This is the second of three articles on factors impeding the adoption of Cloud Computing. The first is available here.
Where do I plug in? Who’s in charge of provisioning?
The latest buzzword for the web is the VM; the Virtual Machine. It’s the basis of the new Cloud, but it’s actually not a new technology. IBM perfected VMs back in the 1970’s to allow their mainframes to isolate the applications running on them. We are used to running more than on program on a computer, but VM technology goes a step further. It gives the application an independent copy of the entire operating system and guarantees complete isolation from other applications. You can even run different operating systems simultaneously on the same machine.
VM technology has appeared only recently for the x86 architecture. That’s the breakthrough that has created the Cloud Computing buzz. Now it is possible to compartmentalize computing across cheap commodity server hardware and give each remote user a separate space to run their apps at rock-bottom prices. You lease a VM from a provider, log in remotely, install your software and execute it. If you’re lucky, someone has already created a VM image of your application – that means you don’t have to bother to perform the installation step. You just fire up the application, configure it and you’re done. This is a process that could take less than an hour; much less time than it would take to set up an actual machine. You can also shut down the VM at any time. You only pay for the time it is active. There is no capital cost.

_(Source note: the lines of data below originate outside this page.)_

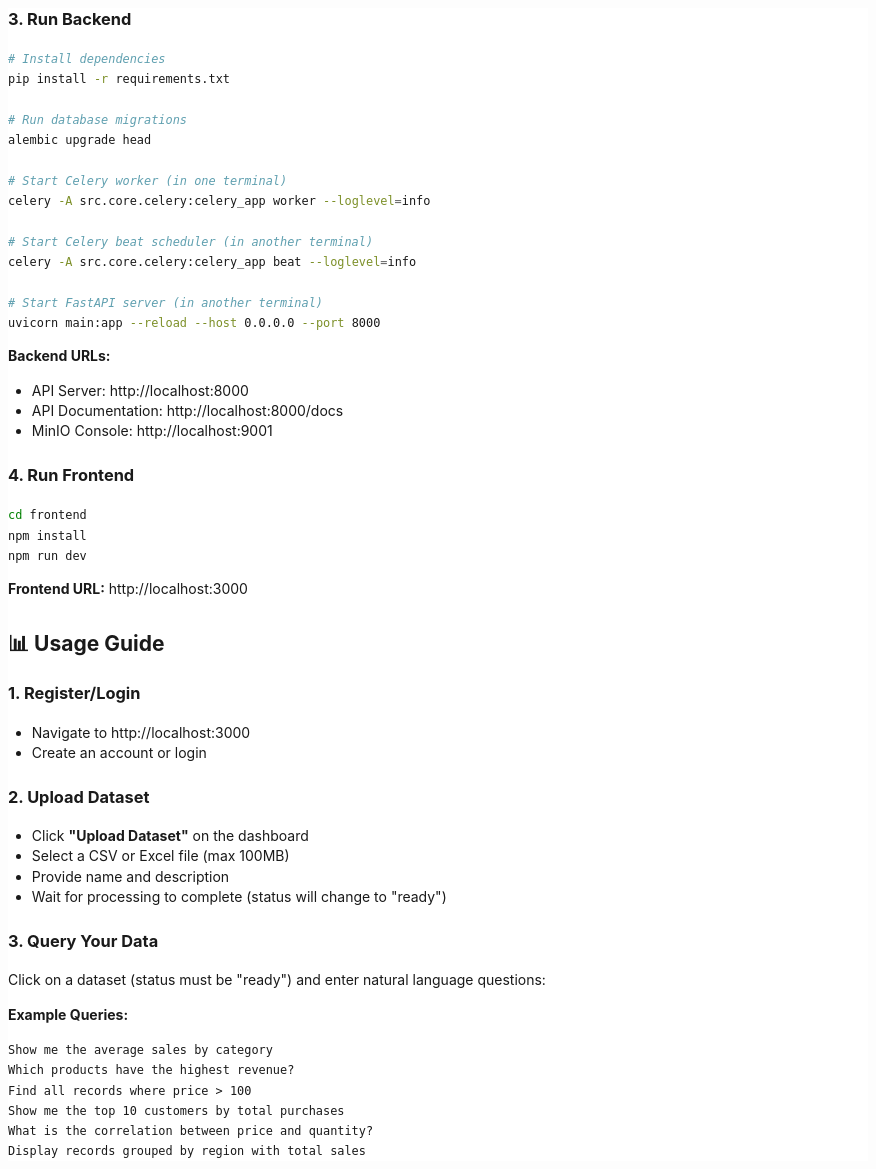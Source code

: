### 3. Run Backend

```bash
# Install dependencies
pip install -r requirements.txt

# Run database migrations
alembic upgrade head

# Start Celery worker (in one terminal)
celery -A src.core.celery:celery_app worker --loglevel=info

# Start Celery beat scheduler (in another terminal)
celery -A src.core.celery:celery_app beat --loglevel=info

# Start FastAPI server (in another terminal)
uvicorn main:app --reload --host 0.0.0.0 --port 8000
```

**Backend URLs:**
- API Server: http://localhost:8000
- API Documentation: http://localhost:8000/docs
- MinIO Console: http://localhost:9001

### 4. Run Frontend

```bash
cd frontend
npm install
npm run dev
```

**Frontend URL:** http://localhost:3000

## 📊 Usage Guide

### 1. Register/Login
- Navigate to http://localhost:3000
- Create an account or login

### 2. Upload Dataset
- Click **"Upload Dataset"** on the dashboard
- Select a CSV or Excel file (max 100MB)
- Provide name and description
- Wait for processing to complete (status will change to "ready")

### 3. Query Your Data
Click on a dataset (status must be "ready") and enter natural language questions:

**Example Queries:**
```
Show me the average sales by category
Which products have the highest revenue?
Find all records where price > 100
Show me the top 10 customers by total purchases
What is the correlation between price and quantity?
Display records grouped by region with total sales
```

Unfortunately, there’s a big learning curve facing the customer. Which VM company do you approach? How do I avoid the dreaded vendor lock-in? The irony here is that none of this should matter at all. VM instances are portable. Although there are two camps of standards, VMware and Xen, there are tools to move instances between them. The real problem is that the interfaces for VM provisioning itself are different for each vendor and require a lot of manual steps. You have to do substantial web research to check the reputation of each of these companies.

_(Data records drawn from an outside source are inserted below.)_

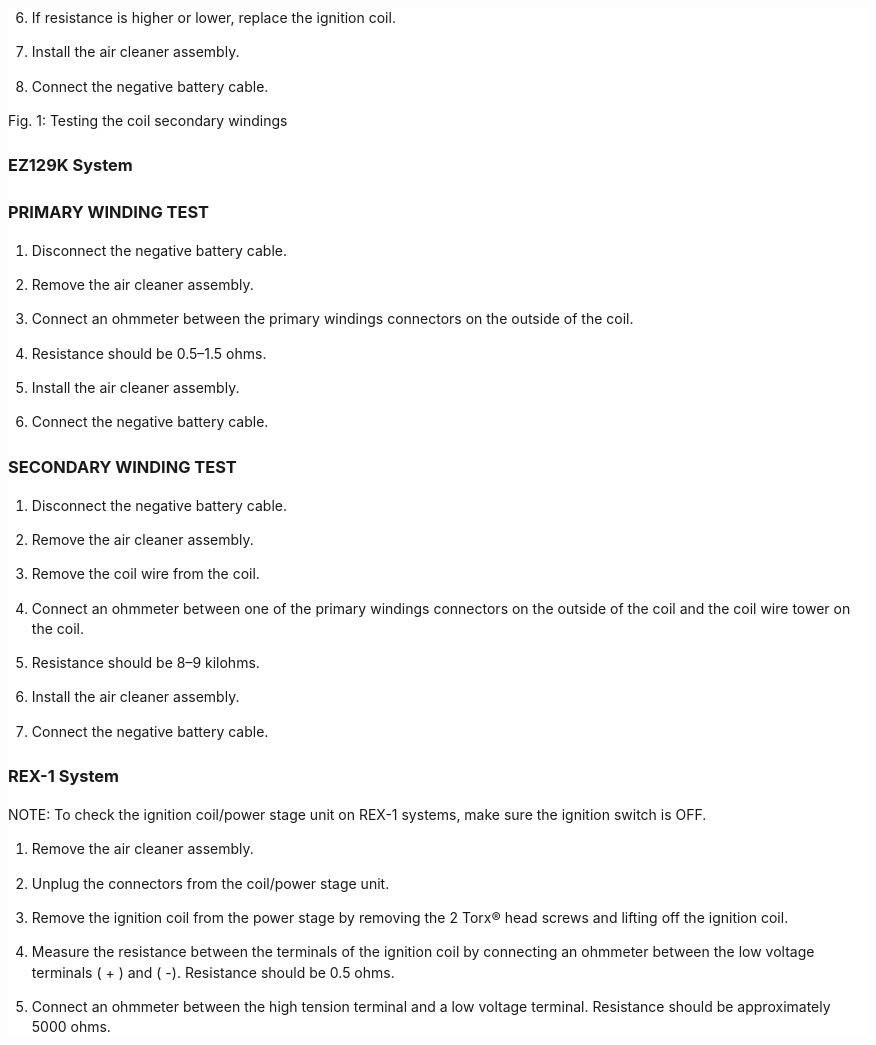 6. If resistance is higher or lower, replace the ignition coil.

7. Install the air cleaner assembly.

8. Connect the negative battery cable.

Fig. 1: Testing the coil secondary windings

### EZ129K System

### PRIMARY WINDING TEST

1. Disconnect the negative battery cable.

2. Remove the air cleaner assembly.

3. Connect an ohmmeter between the primary windings connectors on the outside of
the coil.

4. Resistance should be 0.5–1.5 ohms.

5. Install the air cleaner assembly.

6. Connect the negative battery cable.

### SECONDARY WINDING TEST

1. Disconnect the negative battery cable.

2. Remove the air cleaner assembly.

3. Remove the coil wire from the coil.

4. Connect an ohmmeter between one of the primary windings connectors on the
outside of the coil and the coil wire tower on the coil.

5. Resistance should be 8–9 kilohms.

6. Install the air cleaner assembly.

7. Connect the negative battery cable.

### REX-1 System

NOTE: To check the ignition coil/power stage unit on REX-1 systems, make sure
the ignition switch is OFF.

1. Remove the air cleaner assembly.

2. Unplug the connectors from the coil/power stage unit.

3. Remove the ignition coil from the power stage by removing the 2 Torx® head
   screws and lifting off the ignition coil.

4. Measure the resistance between the terminals of the ignition coil by
   connecting an ohmmeter between the low voltage terminals ( + ) and ( -).
   Resistance should be 0.5 ohms.

5. Connect an ohmmeter between the high tension terminal and a low voltage
   terminal. Resistance should be approximately 5000 ohms.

The missing piece is analogous to the public utilities that controlled the national electricity grids formed in the early 20th century. Although no vendor wants to see price regulation, there needs to be a single-point of entry for the customer into the Cloud. There should be a standard way for a SMB to lease VMs and those VMs should move invisibly and automatically to the most cost-effective hardware. Like electricity, they can be acquired from facilities anywhere that have excess capacity. We already have an ISP infrastructure in place, perhaps they can be the conduit for a Cloud Services grid
Another short-term option is to follow the broker model used by insurance companies. Broker companies could take on the responsibility for the managing the reputation of the Cloud providers and could move their customer’s VMs around to follow the best price deals on CPU and bandwidth. They would have to take on the task of standardizing the interface for VM provisioning, although this will likely result in some non-conformity between brokers.
The solution to Cloud provisioning is about forming the right business model. Market forces will drive this initially and legislation will ultimately control its final shape. The most fascinating aspect of this process is that it will truly be global in scope and impact the economies of both the developed and developing countries.